Hamburg – Wer den Schaden eines Shitstorms so gering wie möglich halten will, sollte unbedingt einige Dinge beachten. Die dpa-Tochter news aktuell und Faktenkontor haben herausgearbeitet, was zu beachten ist, wenn Kommunikationsfachleute im Internet einem Shitstorm gegenüber stehen und wie es gelingen kann, den Schaden in Grenzen zu halten.

Auf keinen Fall leugnen, ignorieren oder hyperventilieren. PR-Profis müssen Krisen im Web möglichst früh erkennen. Sie müssen müssen schnell und rund um die Uhr auf Kritik reagieren und sollten die juristische Keule möglichst vermeiden. Wichtig auch: Klar Position beziehen aber auf keinen Fall auf Beleidigungen und Beschimpfungen im gleichen Ton reagieren.
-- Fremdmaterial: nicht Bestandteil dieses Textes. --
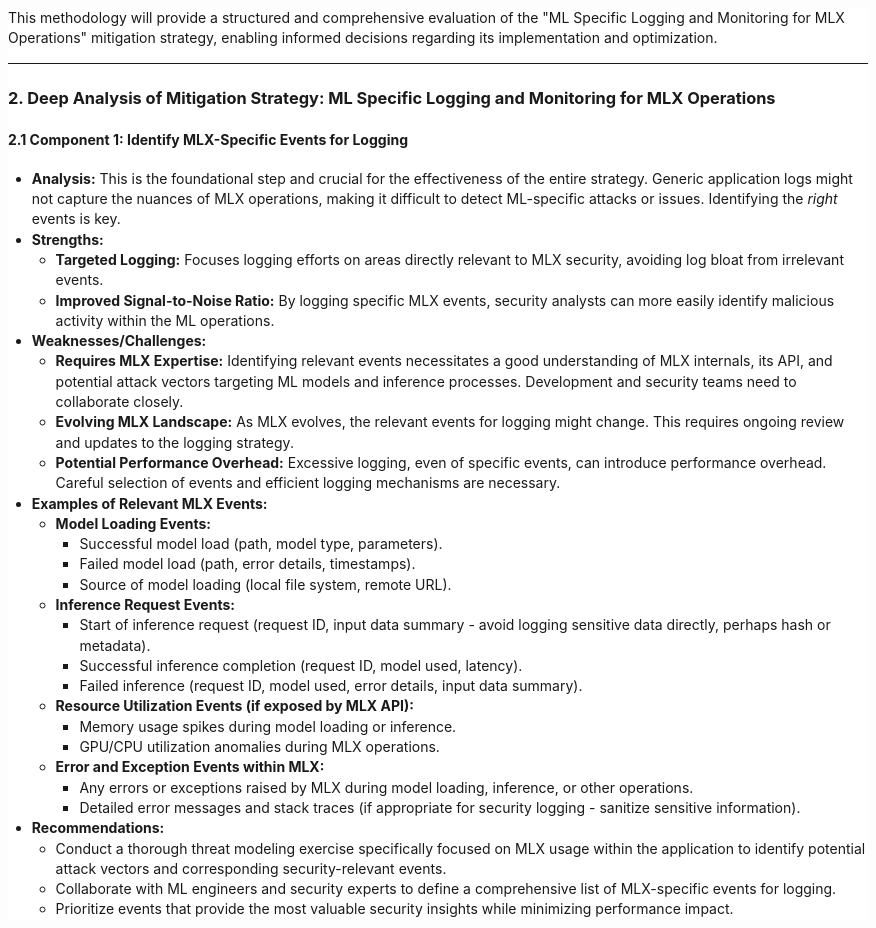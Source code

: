 This methodology will provide a structured and comprehensive evaluation of the "ML Specific Logging and Monitoring for MLX Operations" mitigation strategy, enabling informed decisions regarding its implementation and optimization.

---

### 2. Deep Analysis of Mitigation Strategy: ML Specific Logging and Monitoring for MLX Operations

#### 2.1 Component 1: Identify MLX-Specific Events for Logging

*   **Analysis:** This is the foundational step and crucial for the effectiveness of the entire strategy.  Generic application logs might not capture the nuances of MLX operations, making it difficult to detect ML-specific attacks or issues. Identifying the *right* events is key.
*   **Strengths:**
    *   **Targeted Logging:** Focuses logging efforts on areas directly relevant to MLX security, avoiding log bloat from irrelevant events.
    *   **Improved Signal-to-Noise Ratio:** By logging specific MLX events, security analysts can more easily identify malicious activity within the ML operations.
*   **Weaknesses/Challenges:**
    *   **Requires MLX Expertise:**  Identifying relevant events necessitates a good understanding of MLX internals, its API, and potential attack vectors targeting ML models and inference processes.  Development and security teams need to collaborate closely.
    *   **Evolving MLX Landscape:** As MLX evolves, the relevant events for logging might change. This requires ongoing review and updates to the logging strategy.
    *   **Potential Performance Overhead:**  Excessive logging, even of specific events, can introduce performance overhead. Careful selection of events and efficient logging mechanisms are necessary.
*   **Examples of Relevant MLX Events:**
    *   **Model Loading Events:**
        *   Successful model load (path, model type, parameters).
        *   Failed model load (path, error details, timestamps).
        *   Source of model loading (local file system, remote URL).
    *   **Inference Request Events:**
        *   Start of inference request (request ID, input data summary - avoid logging sensitive data directly, perhaps hash or metadata).
        *   Successful inference completion (request ID, model used, latency).
        *   Failed inference (request ID, model used, error details, input data summary).
    *   **Resource Utilization Events (if exposed by MLX API):**
        *   Memory usage spikes during model loading or inference.
        *   GPU/CPU utilization anomalies during MLX operations.
    *   **Error and Exception Events within MLX:**
        *   Any errors or exceptions raised by MLX during model loading, inference, or other operations.
        *   Detailed error messages and stack traces (if appropriate for security logging - sanitize sensitive information).
*   **Recommendations:**
    *   Conduct a thorough threat modeling exercise specifically focused on MLX usage within the application to identify potential attack vectors and corresponding security-relevant events.
    *   Collaborate with ML engineers and security experts to define a comprehensive list of MLX-specific events for logging.
    *   Prioritize events that provide the most valuable security insights while minimizing performance impact.
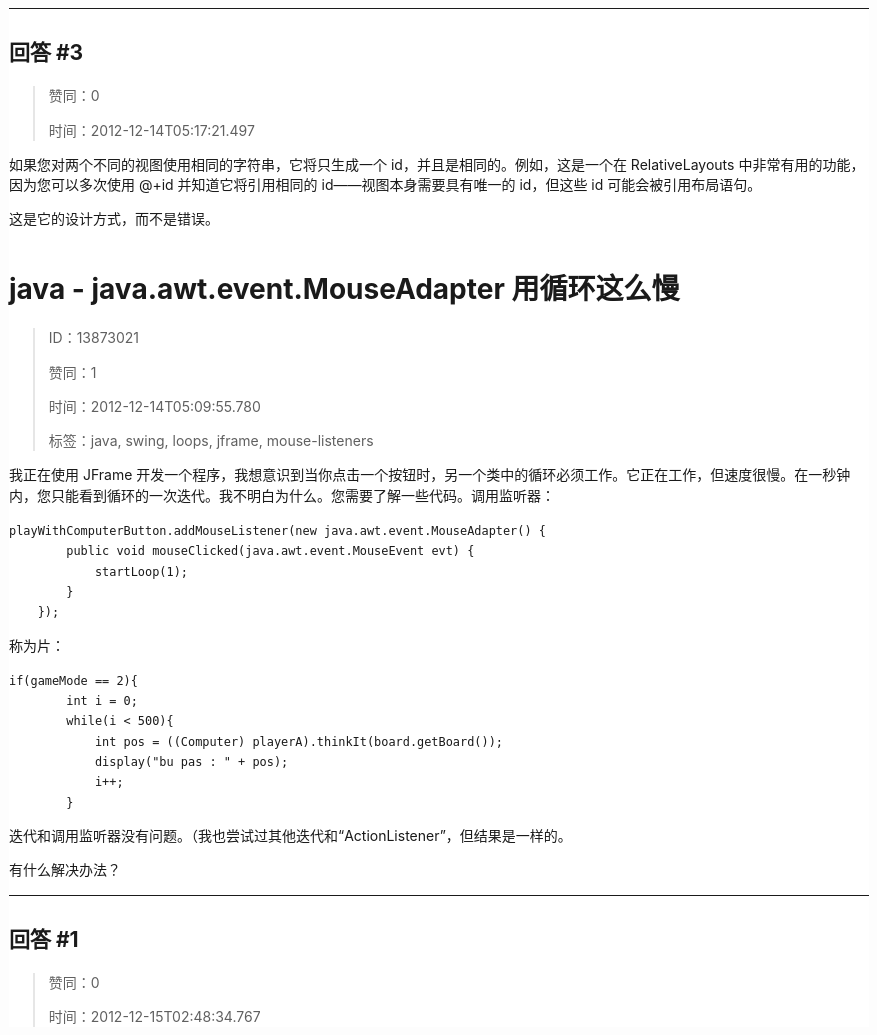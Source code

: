 * * *

## 回答 #3

> 赞同：0
> 
> 时间：2012-12-14T05:17:21.497

如果您对两个不同的视图使用相同的字符串，它将只生成一个 id，并且是相同的。例如，这是一个在 RelativeLayouts 中非常有用的功能，因为您可以多次使用 @+id 并知道它将引用相同的 id——视图本身需要具有唯一的 id，但这些 id 可能会被引用布局语句。

这是它的设计方式，而不是错误。

# java - java.awt.event.MouseAdapter 用循环这么慢

> ID：13873021
> 
> 赞同：1
> 
> 时间：2012-12-14T05:09:55.780
> 
> 标签：java, swing, loops, jframe, mouse-listeners

我正在使用 JFrame 开发一个程序，我想意识到当你点击一个按钮时，另一个类中的循环必须工作。它正在工作，但速度很慢。在一秒钟内，您只能看到循环的一次迭代。我不明白为什么。您需要了解一些代码。调用监听器：

```
playWithComputerButton.addMouseListener(new java.awt.event.MouseAdapter() {
        public void mouseClicked(java.awt.event.MouseEvent evt) {
            startLoop(1);
        }
    }); 
```

称为片：

```
if(gameMode == 2){
        int i = 0;
        while(i < 500){
            int pos = ((Computer) playerA).thinkIt(board.getBoard());
            display("bu pas : " + pos);
            i++;
        } 
```

迭代和调用监听器没有问题。（我也尝试过其他迭代和“ActionListener”，但结果是一样的。

有什么解决办法？

* * *

## 回答 #1

> 赞同：0
> 
> 时间：2012-12-15T02:48:34.767
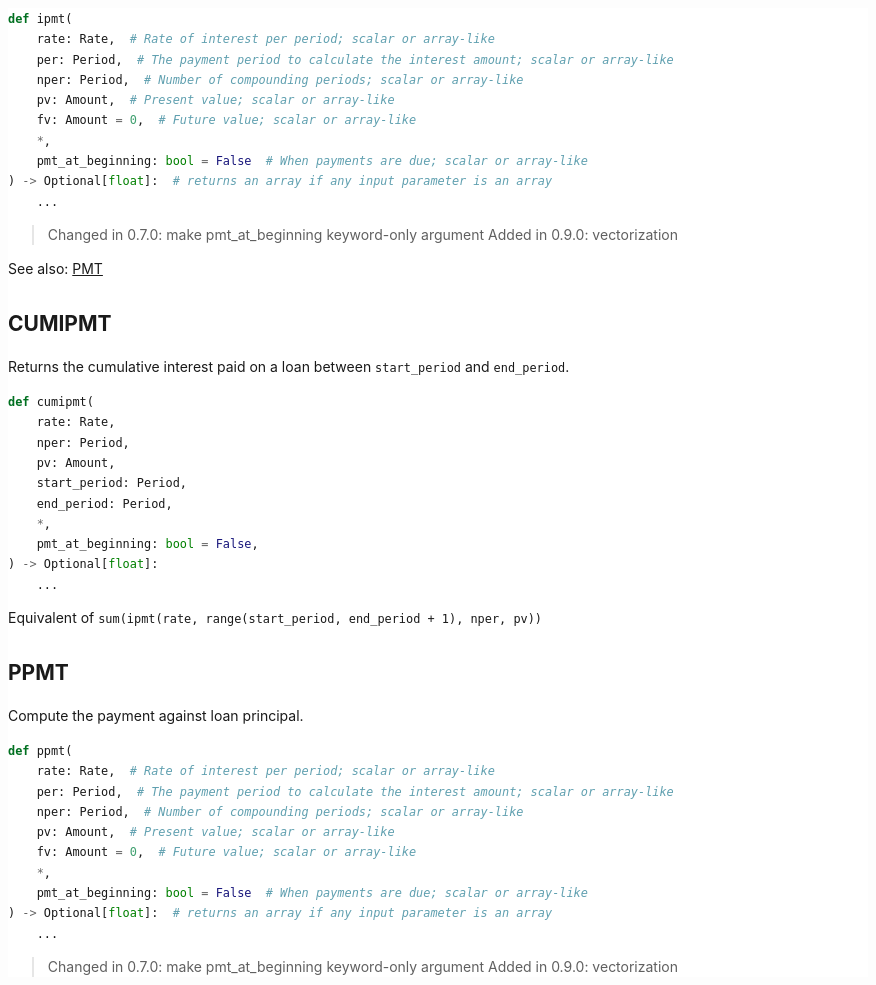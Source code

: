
 ```python
def ipmt(
    rate: Rate,  # Rate of interest per period; scalar or array-like
    per: Period,  # The payment period to calculate the interest amount; scalar or array-like
    nper: Period,  # Number of compounding periods; scalar or array-like
    pv: Amount,  # Present value; scalar or array-like
    fv: Amount = 0,  # Future value; scalar or array-like
    *,
    pmt_at_beginning: bool = False  # When payments are due; scalar or array-like
) -> Optional[float]:  # returns an array if any input parameter is an array
    ...
```

> Changed in 0.7.0: make pmt_at_beginning keyword-only argument
> Added in 0.9.0: vectorization

See also: [PMT](functions.md#pmt)

## CUMIPMT

Returns the cumulative interest paid on a loan between `start_period` and `end_period`.

```python
def cumipmt(
    rate: Rate,
    nper: Period,
    pv: Amount,
    start_period: Period,
    end_period: Period,
    *,
    pmt_at_beginning: bool = False,
) -> Optional[float]:
    ...
```

Equivalent of `sum(ipmt(rate, range(start_period, end_period + 1), nper, pv))`

## PPMT

Compute the payment against loan principal.

```python
def ppmt(
    rate: Rate,  # Rate of interest per period; scalar or array-like
    per: Period,  # The payment period to calculate the interest amount; scalar or array-like
    nper: Period,  # Number of compounding periods; scalar or array-like
    pv: Amount,  # Present value; scalar or array-like
    fv: Amount = 0,  # Future value; scalar or array-like
    *,
    pmt_at_beginning: bool = False  # When payments are due; scalar or array-like
) -> Optional[float]:  # returns an array if any input parameter is an array
    ...
```

> Changed in 0.7.0: make pmt_at_beginning keyword-only argument
> Added in 0.9.0: vectorization
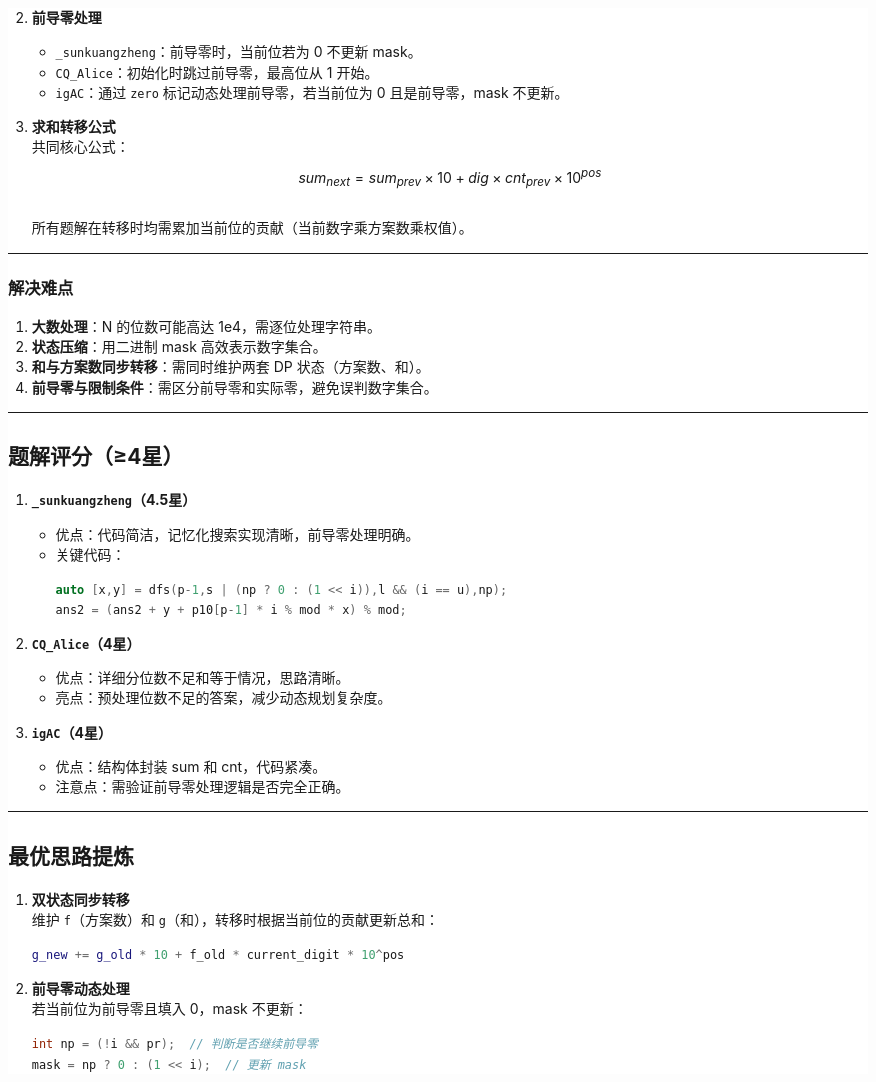 2. **前导零处理**  
   - `_sunkuangzheng`：前导零时，当前位若为 0 不更新 mask。
   - `CQ_Alice`：初始化时跳过前导零，最高位从 1 开始。
   - `igAC`：通过 `zero` 标记动态处理前导零，若当前位为 0 且是前导零，mask 不更新。

3. **求和转移公式**  
   共同核心公式：  
   $$sum_{next} = sum_{prev} \times 10 + dig \times cnt_{prev} \times 10^{pos}$$  
   所有题解在转移时均需累加当前位的贡献（当前数字乘方案数乘权值）。

---

### 解决难点
1. **大数处理**：N 的位数可能高达 1e4，需逐位处理字符串。
2. **状态压缩**：用二进制 mask 高效表示数字集合。
3. **和与方案数同步转移**：需同时维护两套 DP 状态（方案数、和）。
4. **前导零与限制条件**：需区分前导零和实际零，避免误判数字集合。

---

## 题解评分（≥4星）

1. **`_sunkuangzheng`（4.5星）**  
   - 优点：代码简洁，记忆化搜索实现清晰，前导零处理明确。
   - 关键代码：
     ```cpp
     auto [x,y] = dfs(p-1,s | (np ? 0 : (1 << i)),l && (i == u),np);
     ans2 = (ans2 + y + p10[p-1] * i % mod * x) % mod;
     ```

2. **`CQ_Alice`（4星）**  
   - 优点：详细分位数不足和等于情况，思路清晰。
   - 亮点：预处理位数不足的答案，减少动态规划复杂度。

3. **`igAC`（4星）**  
   - 优点：结构体封装 sum 和 cnt，代码紧凑。
   - 注意点：需验证前导零处理逻辑是否完全正确。

---

## 最优思路提炼
1. **双状态同步转移**  
   维护 `f`（方案数）和 `g`（和），转移时根据当前位的贡献更新总和：
   ```cpp
   g_new += g_old * 10 + f_old * current_digit * 10^pos
   ```

2. **前导零动态处理**  
   若当前位为前导零且填入 0，mask 不更新：
   ```cpp
   int np = (!i && pr);  // 判断是否继续前导零
   mask = np ? 0 : (1 << i);  // 更新 mask
   ```


[problemUrl]: https://atcoder.jp/contests/abc235/tasks/abc235_f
Die zehn grössten Fehler im Detail:

  1. Böse Überraschung: Über Twitter und Blogs werden viele Shitstorms angeschoben. Wer die heraufziehende Krise hier nicht sieht, wird böse überrascht.
  2. Echo nur während der Öffnungszeiten: Abends, nachts und am Wochenende greifen „Online-Kämpfer“ an. So verbreitet sich der Shitstorm kräftig im Web – ohne Gegenwehr.
  3. Hyperventilieren: Ist es ein Shitstorm oder nur ein Shitstürmchen? Nicht jeder kritische Post ist gleich eine Krise.
  4. Ignorieren: Wer kritische Posts ignoriert, gibt dem Shitstorm unnötig Freiraum, sich zu entfalten.
  5. Fehler leugnen: Wer bei einem Fehler erwischt wird, hat in Social Media keine Chance, ungeschoren davon zu kommen. Leugnen führt nur dazu, dass man beim Lügen erwischt wird. Und das gibt dem Shitstorm erst recht Auftrieb.
  6. Beschimpfen: Der Umgangston im Web ist oft rüde und beleidigend. Darauf keinesfalls einsteigen!
  7. Angst vor klarer Kante: Klarer Angriff, klare Reaktion. Hauspolitisch und juristisch abgewogene Heisse-Luft-Antworten ersticken keinen Shitstorm.
  8. Allein zu Haus: Sie werden angegriffen und niemand hilft? Nur eine begeisterte Community eilt zur Hilfe – und ist die stärkste Waffe im Shitstorm.
  9. Post löschen: Aggressive „Online-Kämpfer“ dokumentieren, wie ein Post gelöscht wurde und informieren darüber die Community. Das wird dann erst recht zum Treibsatz für den Shitstorm.
  10. Juristische Keule: Juristische Schritte führen zu schlagartiger Solidarisierung und der Shitstorm mutiert zur Hydra: Ein Post wird vom Juristen entfernt, drei neue gehen online.